Large police forces have also been deployed around synagogues and Jewish schools in Germany, Belgium and the Netherlands, and a special meeting of European Union (EU) interior ministers will take place later this week to coordinate further measures.

Meanwhile, commanders of anti-terrorist units and special forces in Europe are poring over the details of the French security operation last week.

There is widespread admiration for the way French uniformed personnel acted, especially since not one but two different French special forces were involved: the "Intervention Group" which belongs to the paramilitary Gendarmerie and is responsible only for security outside main towns, and the elite Raid (Research, Assistance, Intervention and Dissuasion) police unit, which works in big cities.

This division of responsibilities was often criticised by France's allies as superfluous and potentially dangerous.

However, when the crisis struck last week, it did not prove a hindrance, and the political leadership provided by President Francois Hollande and his Cabinet was firm.

Still, what happened in France amounts to the worst nightmare for special forces: the need not only to act simultaneously against multiple terrorist threats, but also to storm multiple terrorist hideouts at the same time, as the French had to do last Friday.

British and German military commanders are now revamping their own contingency training to make sure they have the necessary resources for similar eventualities.

The numbers involved are huge: At the height of last week's crisis, some 85,000 French police officers and soldiers were engaged.

Yet beyond the confines of the intelligence and military communities, Europe's political class is already bickering over the longer- term strategy of dealing with such challenges.

The British government has responded to an appeal from MI-5, the country's domestic security agency, for more funding with an extra £100 million (S$202 million) to track down returning volunteers from the fighting in the Middle East, now assessed to represent the most immediate threat.

Similar moves are taking place in other European countries.

But a call from Mr Malcolm Rifkind, the chairman of the British Parliament's intelligence committee, to provide the country's spies with "the legal powers to intercept particularly international communications that might be relevant to preventing terrorist attacks" has already been rebuffed by the opposition Labour party.

Nor are matters any clearer at the EU level.
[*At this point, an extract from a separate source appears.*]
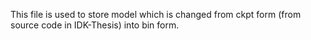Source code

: This file is used to store model which is changed from ckpt form (from source code in IDK-Thesis) into bin form.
Its executive body, the European Commission, has announced it will "put all its weight" behind a new counter-terrorism plan, as part of a larger continent-wide security strategy.

But a proposal to adopt a new law, allowing the EU as a whole to widen the collection, storage and exchange of personal information about air passengers with the United States, remains stuck in the European Parliament, where MPs fear that it may violate human rights standards.

Individual European governments are now bypassing the EU Parliament by implementing their own data collection systems on air passengers.

However, that risks embroiling them in disputes with the European Court of Justice, which in a ruling last year struck down a separate EU measure to collect data on ordinary Europeans, on the grounds that it violated human rights.

EU president Donald Tusk has announced that the next summit of European heads of states and governments will "discuss more broadly the response the EU can bring to terrorist challenges" and the "vulnerability of nations".

But the summit is scheduled for Feb 12 and by then, most of the urgency generated by the shock of the events in France would have worn off. Europe will, therefore, retain its patchwork of anti-terrorism legislation, providing the men of violence with plenty of loophole opportunities.